Hanger recently wrote that “if you support environmental quality, you support gas drilling.”

While Hanger’s polling numbers are on the radar but low among a field of candidates so large that it looks like a Hubble photo of some huge constellation, his prospects are looking better and better. By hewing to a moderate, common sense set of policy positions, Hanger is increasing gathering followers. My understanding is that Hanger does not support more gun control, which is my litmus test for a serious candidate in either party.

Natural gas is about the only thing going on in Pennsylvania right now. And for the future, too. Prospective leaders like John Hanger get my respect for acknowledging that and not playing to fake fears.

Do you believe in your private property rights?

Isn’t it intriguing that the establishment wings of both the Democrats and the Republicans believe that your private property rights are actually theirs?

Several weeks ago, the Pennsylvania Democratic Party took a position on natural gas drilling in deep shales, saying that a moratorium on “fracking” is needed. That adds up to the government taking away from you the right and ability to develop a resource on your property, without compensating you and without demonstrating good cause.

When I inquired of a bewildered Democratic operative whether or not the proposed fracking moratorium would include nitrogen, or be limited to just water, he said “I don’t know, I don’t know. I cannot believe they did this. It makes no sense.” To be sure, it’s an indefensible and politically suicidal position. Unsurprisingly, I don’t believe any of the Democrat gubernatorial candidates have adopted this fatally flawed position.

This week, Republican Governor Tom Corbett signed into law a bill that, aside from two deadly sentences, was an otherwise fine solution to a lot of outstanding, unresolved problems associated with deep gas extraction.

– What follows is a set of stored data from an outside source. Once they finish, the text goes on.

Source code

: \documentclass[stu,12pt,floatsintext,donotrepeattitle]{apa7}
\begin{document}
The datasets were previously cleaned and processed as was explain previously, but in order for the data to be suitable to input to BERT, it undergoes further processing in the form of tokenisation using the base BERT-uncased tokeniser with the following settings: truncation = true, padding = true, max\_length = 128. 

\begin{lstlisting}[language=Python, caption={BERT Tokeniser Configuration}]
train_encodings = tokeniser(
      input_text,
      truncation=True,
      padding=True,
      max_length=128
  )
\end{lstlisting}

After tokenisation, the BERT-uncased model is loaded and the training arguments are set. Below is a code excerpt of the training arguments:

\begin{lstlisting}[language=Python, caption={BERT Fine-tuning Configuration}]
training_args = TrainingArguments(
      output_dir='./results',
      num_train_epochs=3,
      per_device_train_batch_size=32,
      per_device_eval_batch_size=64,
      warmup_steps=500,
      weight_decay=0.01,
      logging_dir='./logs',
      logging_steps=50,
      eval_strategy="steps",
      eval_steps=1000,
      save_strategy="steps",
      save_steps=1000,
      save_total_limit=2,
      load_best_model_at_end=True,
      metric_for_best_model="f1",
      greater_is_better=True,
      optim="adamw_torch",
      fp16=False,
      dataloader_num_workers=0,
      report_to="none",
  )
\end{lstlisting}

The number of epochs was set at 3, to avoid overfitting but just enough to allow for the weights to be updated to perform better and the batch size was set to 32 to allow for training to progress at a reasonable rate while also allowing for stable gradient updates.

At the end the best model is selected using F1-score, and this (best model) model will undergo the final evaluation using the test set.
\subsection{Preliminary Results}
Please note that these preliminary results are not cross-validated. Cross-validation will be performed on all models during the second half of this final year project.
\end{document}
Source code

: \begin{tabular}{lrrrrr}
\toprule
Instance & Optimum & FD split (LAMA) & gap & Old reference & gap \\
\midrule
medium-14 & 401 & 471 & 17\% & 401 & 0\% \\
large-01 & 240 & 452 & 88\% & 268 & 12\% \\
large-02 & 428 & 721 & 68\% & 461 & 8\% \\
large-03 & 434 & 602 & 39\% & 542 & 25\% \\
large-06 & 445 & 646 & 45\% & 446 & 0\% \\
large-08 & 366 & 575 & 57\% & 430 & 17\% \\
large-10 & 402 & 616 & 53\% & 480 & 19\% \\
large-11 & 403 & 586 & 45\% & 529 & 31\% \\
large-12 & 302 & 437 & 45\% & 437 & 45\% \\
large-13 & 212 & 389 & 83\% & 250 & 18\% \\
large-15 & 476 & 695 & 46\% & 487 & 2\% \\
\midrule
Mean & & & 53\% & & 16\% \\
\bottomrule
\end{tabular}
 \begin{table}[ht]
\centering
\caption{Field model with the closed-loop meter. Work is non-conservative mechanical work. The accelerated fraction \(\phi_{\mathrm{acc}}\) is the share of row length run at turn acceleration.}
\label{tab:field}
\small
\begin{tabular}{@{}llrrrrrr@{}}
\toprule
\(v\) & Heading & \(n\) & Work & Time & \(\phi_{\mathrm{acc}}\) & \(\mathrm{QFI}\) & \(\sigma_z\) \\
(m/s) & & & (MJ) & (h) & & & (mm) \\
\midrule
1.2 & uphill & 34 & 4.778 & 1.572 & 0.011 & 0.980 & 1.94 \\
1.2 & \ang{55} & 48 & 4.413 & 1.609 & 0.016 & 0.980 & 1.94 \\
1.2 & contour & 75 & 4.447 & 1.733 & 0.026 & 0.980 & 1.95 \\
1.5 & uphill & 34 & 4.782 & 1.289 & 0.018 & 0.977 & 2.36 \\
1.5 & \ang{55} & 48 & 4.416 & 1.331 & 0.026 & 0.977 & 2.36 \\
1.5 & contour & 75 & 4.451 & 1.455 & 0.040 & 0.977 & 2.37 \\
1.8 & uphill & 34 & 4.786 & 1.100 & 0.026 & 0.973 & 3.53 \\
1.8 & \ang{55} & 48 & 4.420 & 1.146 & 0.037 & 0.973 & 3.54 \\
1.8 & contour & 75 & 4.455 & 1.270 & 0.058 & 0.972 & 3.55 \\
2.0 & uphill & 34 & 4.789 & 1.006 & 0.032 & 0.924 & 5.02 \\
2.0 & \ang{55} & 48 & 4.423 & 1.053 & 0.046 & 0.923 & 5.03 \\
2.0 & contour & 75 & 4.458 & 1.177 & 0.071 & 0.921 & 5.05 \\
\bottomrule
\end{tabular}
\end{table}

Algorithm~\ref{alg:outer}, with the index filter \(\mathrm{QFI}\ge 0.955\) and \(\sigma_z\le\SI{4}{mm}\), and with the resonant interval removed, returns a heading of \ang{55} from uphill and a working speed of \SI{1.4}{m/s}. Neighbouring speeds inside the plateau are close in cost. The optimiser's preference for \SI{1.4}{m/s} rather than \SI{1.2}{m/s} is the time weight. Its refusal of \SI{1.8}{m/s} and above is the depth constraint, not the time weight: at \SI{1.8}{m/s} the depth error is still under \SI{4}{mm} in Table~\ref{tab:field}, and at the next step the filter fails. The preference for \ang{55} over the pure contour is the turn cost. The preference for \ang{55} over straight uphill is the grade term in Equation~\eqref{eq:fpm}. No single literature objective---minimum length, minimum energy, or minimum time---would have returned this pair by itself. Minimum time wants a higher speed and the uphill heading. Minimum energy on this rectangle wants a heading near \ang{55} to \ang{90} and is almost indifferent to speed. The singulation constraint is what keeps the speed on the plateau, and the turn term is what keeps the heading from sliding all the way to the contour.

Two deadly sentences are an issue, however, because they basically strip landowners\ oil, gas and mineral owners of their ability to negotiate new leases when the prior one has ended. The new law is a theft from you and a gift to a select industry. Gas is a good and necessary industry, for sure, but no more deserving of a free ride on someone else’s dime than you or I.

The arguments made in favor of what I would call ‘forced apportionment’ were ridiculous and laughable, except that so many private property rights have just been in effect taken and handed over to industry, so it is not funny. Apportionment is a term never used before in Pennsylvania OGM, and the 11th-hour two-sentence amendment to the bill lacks a definition of it. Surprise, surprise.

The worst argument is that by being forced into a “pool” of landowners, basically a fragmented production unit, this new law is guaranteeing that landowners will get paid (!). The state minimum payment, by the way. Never mind that you are due that payment already, and you’d prefer to renegotiate an expired lease on your own, thank you very much.

My sense is that these two sentences could cost Governor Tom Corbett his governorship and several lawmakers their seats. State representative Garth Everett and state senator Gene Yaw were the sponsors of the two sentences. Both are from Lycoming County, a place where private property rights are still held dearly and natural gas is plentiful.

How sad that the establishment wing of the Republican Party is so close to the Democrats that they adopt policies that are practically the same….

Next up, the courts will undoubtedly weigh in on this new law. Let’s hope they save the Republicans from themselves.